THE TASK:
What is needed here is every line of the records that includes "Peer".

[[ DATA SHOWN open ]]

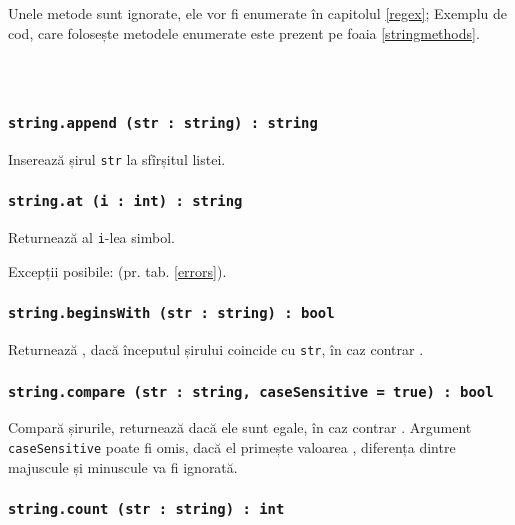 Unele metode sunt ignorate, ele vor fi enumerate în capitolul \ref{regex}; Exemplu de cod, care folosește metodele enumerate este prezent pe foaia \ref{stringmethods}.

\

\begin{sourcecode}
    \label{stringmethods}
    \inputminted[linenos]{icl}{../sources/stringmethods.icL}
\end{sourcecode}

\subsubsection{\texttt{string.append (str : string) : string}}

Inserează șirul \texttt{str} la sfîrșitul listei.

\subsubsection{\texttt{string.at (i : int) : string}}

Returnează al \texttt{i}-lea simbol.

Excepții posibile:  (pr. tab. \ref{errors}).

\subsubsection{\texttt{string.beginsWith (str : string) : bool}}

Returnează \true{}, dacă începutul șirului coincide cu \texttt{str}, în caz contrar \false{}.

\subsubsection{\texttt{string.compare (str : string, caseSensitive = true) : bool}}

Compară șirurile, returnează \true{} dacă ele sunt egale, în caz contrar \false{}. Argument \texttt{caseSensitive} poate fi omis, dacă el primește valoarea \false{}, diferența dintre majuscule și minuscule va fi ignorată.

\subsubsection{\texttt{string.count (str : string) : int}}

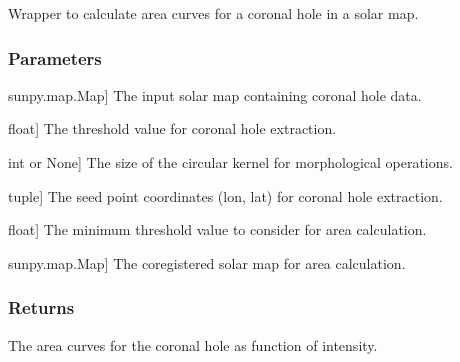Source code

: \documentclass[letterpaper,10pt,english]{sphinxmanual}
\begin{document}
\begin{fulllineitems}
\label{\detokenize{pycatch/utils/ch_mapping:pycatch.utils.ch_mapping.calc_area_curves}}
\pysigstartsignatures
{}
\pysigstopsignatures
\sphinxAtStartPar
Wrapper to calculate area curves for a coronal hole in a solar map.


\subsubsection{Parameters}
\label{\detokenize{pycatch/utils/ch_mapping:parameters}}\begin{description}
\sphinxlineitem{map}{[}sunpy.map.Map{]}
\sphinxAtStartPar
The input solar map containing coronal hole data.

\sphinxlineitem{th}{[}float{]}
\sphinxAtStartPar
The threshold value for coronal hole extraction.

\sphinxlineitem{kernel}{[}int or None{]}
\sphinxAtStartPar
The size of the circular kernel for morphological operations.

\sphinxlineitem{seed}{[}tuple{]}
\sphinxAtStartPar
The seed point coordinates (lon, lat) for coronal hole extraction.

\sphinxlineitem{minval}{[}float{]}
\sphinxAtStartPar
The minimum threshold value to consider for area calculation.

\sphinxlineitem{coreg}{[}sunpy.map.Map{]}
\sphinxAtStartPar
The coregistered solar map for area calculation.

\end{description}


\subsubsection{Returns}
\label{\detokenize{pycatch/utils/ch_mapping:returns}}\begin{description}
\sphinxAtStartPar
The area curves for the coronal hole as function of intensity.

\end{description}

\end{fulllineitems}

\end{document}
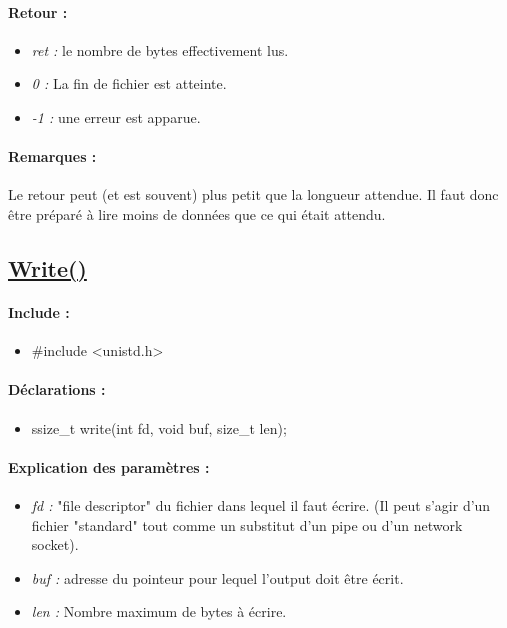 \documentclass{article}[12pt]
\begin{document}
\paragraph{Retour : }
\begin{itemize}
	\item \emph{ret : } le nombre de bytes effectivement lus.
	\item \emph{0 : } La fin de fichier est atteinte.
	\item \emph{-1 : } une erreur est apparue.
\end{itemize}
\paragraph{Remarques : }
Le retour peut (et est souvent) plus petit que la longueur attendue. Il faut donc être préparé à lire moins de données que ce qui était attendu. 
\subsection{\href{http://jp.barralis.com/linux-man/man2/write.2.php}{Write()}}
\paragraph{Include : }
\begin{itemize}
	\item \#include <unistd.h>
\end{itemize}
\paragraph{Déclarations : }
\begin{itemize}
	\item ssize\_t write(int fd, void \* buf, size\_t len);
\end{itemize}
\paragraph{Explication des paramètres : }
\begin{itemize}
	\item \emph{fd : } "file descriptor" du fichier dans lequel il faut écrire. (Il peut s'agir d'un fichier "standard" tout comme un substitut d'un pipe ou d'un network socket).
	\item \emph{buf : } adresse du pointeur pour lequel l'output doit être écrit.
	\item \emph{len : } Nombre maximum de bytes à écrire.
\end{itemize}
\end{document}
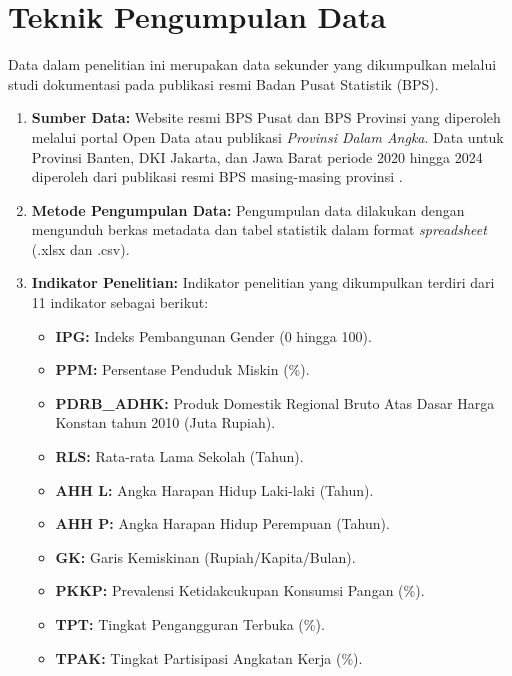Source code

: \section{\normalsize Teknik Pengumpulan Data}
Data dalam penelitian ini merupakan data sekunder yang dikumpulkan melalui studi dokumentasi pada publikasi resmi Badan Pusat Statistik (BPS).
\begin{enumerate}
    \item \textbf{Sumber Data:} Website resmi BPS Pusat dan BPS Provinsi yang diperoleh melalui portal Open Data atau publikasi \textit{Provinsi Dalam Angka}. Data untuk Provinsi Banten, DKI Jakarta, dan Jawa Barat periode 2020 hingga 2024 diperoleh dari publikasi resmi BPS masing-masing provinsi \citep{bps_banten_2020, bps_banten_2021, bps_banten_2022, bps_banten_2023, bps_banten_2024, bps_dki_2020, bps_dki_2021, bps_dki_2022, bps_dki_2023, bps_dki_2024, bps_jabar_2020, bps_jabar_2021, bps_jabar_2022, bps_jabar_2023, bps_jabar_2024}.
    \item \textbf{Metode Pengumpulan Data:} Pengumpulan data dilakukan dengan mengunduh berkas metadata dan tabel statistik dalam format \textit{spreadsheet} (.xlsx dan .csv).
    \item \textbf{Indikator Penelitian:} Indikator penelitian yang dikumpulkan terdiri dari 11 indikator sebagai berikut:
    \begin{itemize}
        \item \textbf{IPG:} Indeks Pembangunan Gender (0 hingga 100).
        \item \textbf{PPM:} Persentase Penduduk Miskin (\%).
        \item \textbf{PDRB\_ADHK:} Produk Domestik Regional Bruto Atas Dasar Harga Konstan tahun 2010 (Juta Rupiah).
        \item \textbf{RLS:} Rata-rata Lama Sekolah (Tahun).
        \item \textbf{AHH L:} Angka Harapan Hidup Laki-laki (Tahun).
        \item \textbf{AHH P:} Angka Harapan Hidup Perempuan (Tahun).
        \item \textbf{GK:} Garis Kemiskinan (Rupiah/Kapita/Bulan).
        \item \textbf{PKKP:} Prevalensi Ketidakcukupan Konsumsi Pangan (\%).
        \item \textbf{TPT:} Tingkat Pengangguran Terbuka (\%).
        \item \textbf{TPAK:} Tingkat Partisipasi Angkatan Kerja (\%).

\end{itemize}
\end{enumerate}
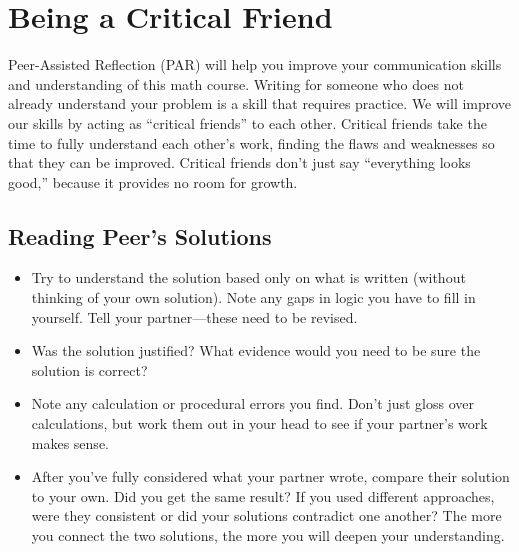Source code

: \documentclass[letter]{article}
\begin{document}
	\section*{Being a Critical Friend}

	Peer-Assisted Reflection (PAR) will help you improve your communication skills and understanding 
	of this math course. 
	Writing for someone who does not already understand your problem is a skill that requires
	practice. We will improve our skills by acting as ``critical friends'' to each other. 
	Critical friends take the time to fully understand each other's work, 
	finding the flaws and weaknesses so that they can be improved.
	Critical friends don't just say ``everything looks good,'' because it provides no room for growth.

	\subsection*{Reading Peer's Solutions}
	\begin{itemize}
		\item Try to understand the solution based only on what is
		written (without thinking of your own solution).  Note any
		gaps in logic you have to fill in yourself. Tell your
		partner---these need to be revised.  
		
		\item Was the solution
		justified? What evidence would you need to be sure the
		solution is correct?  
	
		\item Note any calculation or
		procedural errors you find. Don't just gloss over
		calculations, but work them out in your head to see
		if your partner's work makes sense.  
	
		\item After you've fully considered what your partner wrote,
		compare their solution to your own. Did you
		get the same result? If you used different approaches,
		were they consistent or did your solutions contradict
		one another? The more you connect the two solutions, the
		more you will deepen your understanding.
	\end{itemize}
\end{document}
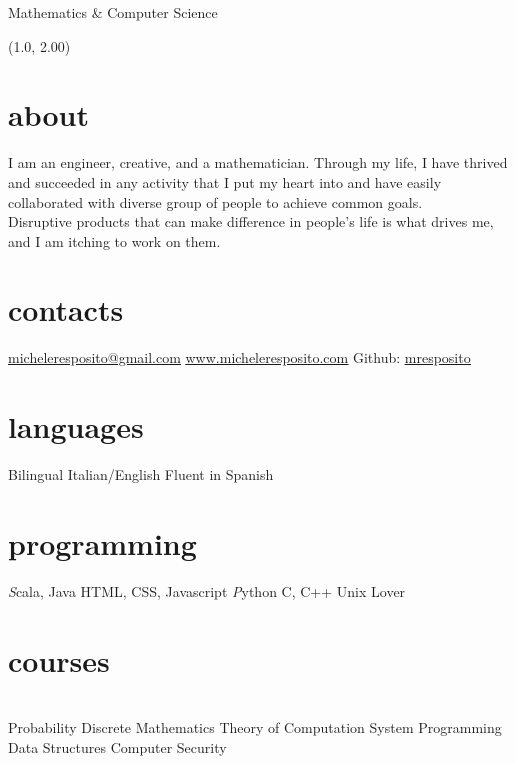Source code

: \documentclass[]{mre-cv}
\begin{document}
       {Mathematics \& Computer Science}
\begin{textblock}{18.6}(1.0, 2.00)
\section{about} %
I am an engineer, creative, and a mathematician. Through my life, I have thrived and succeeded in any activity that I put my heart into and have easily collaborated with diverse group of people to achieve common goals.\\
Disruptive products that can make difference in people's life is what drives me, and I am itching to work on them.\\
\end{textblock}
\begin{aside}
  \section{contacts}
    \href{mailto:micheleresposito@gmail.com}{\underline{micheleresposito@gmail.com}}
    \href{http://www.micheleresposito.com}{\underline{www.micheleresposito.com}}
    Github: \href{https://github.com/mresposito}{\underline{mresposito}}
    \vspace{.25cm}
  \section{languages}
    Bilingual Italian/English
    Fluent in Spanish 

  \section{programming}
    {\emph Scala, Java}
    HTML, CSS, Javascript
    {\emph Python }
    C, C++
    Unix Lover
    \vspace{0.62cm}
  \section{courses}\\ %
    Probability
    Discrete Mathematics
    Theory of Computation
    System Programming
    Data Structures
    Computer Security
    \vspace{2.25cm}
 
\end{aside}

\end{document}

[[ DATA SHOWN closed ]]

TASK RESULT:
	Peer-Assisted Reflection (PAR) will help you improve your communication skills and understanding 
	\subsection*{Reading Peer's Solutions}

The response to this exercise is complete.